Global Financial Behaviour: Savings Accounts
Ownership of a savings account is a good indication both of disposable income and of consumer financial prudence. In the key western European markets, France and Germany are the most frugal, with 80% and 73% of consumers respectively owning a savings account, compared to 61% in Britain and 57% in Spain. For Germany, this may seem at odds with figures revealing that German consumers are particularly likely (compared to those in neighbouring markets) to believe that they are no good at saving money. But it appears likely that it is this very belief that makes them leading savers. If they are in a cycle of self-guilt, believing they could be saving more, then they are more likely to be doing something about it.

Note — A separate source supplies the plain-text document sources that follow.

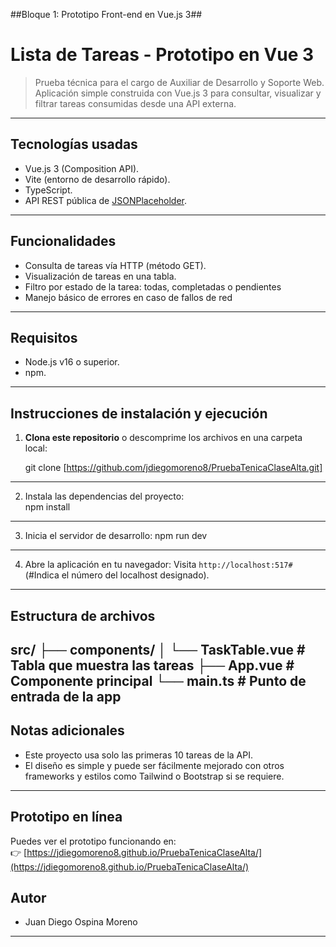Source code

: ##Bloque 1: Prototipo Front-end en Vue.js 3##
# Lista de Tareas - Prototipo en Vue 3
> Prueba técnica para el cargo de Auxiliar de Desarrollo y Soporte Web.
> Aplicación simple construida con Vue.js 3 para consultar, visualizar y filtrar tareas consumidas desde una API externa.
---
## Tecnologías usadas
* Vue.js 3 (Composition API).
* Vite (entorno de desarrollo rápido).
* TypeScript.
* API REST pública de [JSONPlaceholder](https://jsonplaceholder.typicode.com/).
---
## Funcionalidades
* Consulta de tareas vía HTTP (método GET).
* Visualización de tareas en una tabla.
* Filtro por estado de la tarea: todas, completadas o pendientes
* Manejo básico de errores en caso de fallos de red
---
## Requisitos
* Node.js v16 o superior.
* npm.
---
## Instrucciones de instalación y ejecución
1. **Clona este repositorio** o descomprime los archivos en una carpeta local:

      git clone [https://github.com/jdiegomoreno8/PruebaTenicaClaseAlta.git]
---
2. Instala las dependencias del proyecto:   
   npm install
---
3. Inicia el servidor de desarrollo: 
   npm run dev
---

4. Abre la aplicación en tu navegador:
   Visita `http://localhost:517#` (#Indica el número del localhost designado).
---
## Estructura de archivos
src/
├── components/
│   └── TaskTable.vue   # Tabla que muestra las tareas
├── App.vue             # Componente principal
└── main.ts             # Punto de entrada de la app
---
## Notas adicionales
* Este proyecto usa solo las primeras 10 tareas de la API.
* El diseño es simple y puede ser fácilmente mejorado con otros frameworks y estilos como Tailwind o Bootstrap si se requiere.
---
## Prototipo en línea

Puedes ver el prototipo funcionando en:  
👉 [https://jdiegomoreno8.github.io/PruebaTenicaClaseAlta/](https://jdiegomoreno8.github.io/PruebaTenicaClaseAlta/)

## Autor
* Juan Diego Ospina Moreno
---


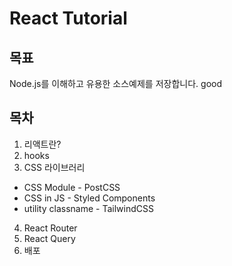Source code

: # React Tutorial
## 목표
Node.js를 이해하고 유용한 소스예제를 저장합니다. good

## 목차
1. 리액트란?
2. hooks
3. CSS 라이브러리
  - CSS Module - PostCSS
  - CSS in JS - Styled Components
  - utility classname - TailwindCSS
4. React Router
5. React Query
5. 배포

Saving in some of the BRICS looks very different to Europe. For example, in China, 87% of adults have a savings account and in Brazil the figure is 56%, revealing just how great a proportion of their citizens are in a position to set money aside. In Russia however, there is less of a culture of opening savings accounts - only 12% of adults have one.
We can get a clearer picture of the culture of saving in different markets by looking at how long consumers have had savings accounts.
In Europe, again, it is German consumers who are clearly the European saving champions, with 37% of them having had a savings account for more than 10 years, compared to 31% of Spanish and only 18% of Brits. This is also reflected in the regularity of their saving. 41% of Germans pay in to savings accounts every month, compared to 30% of Brits and 28% of Spanish.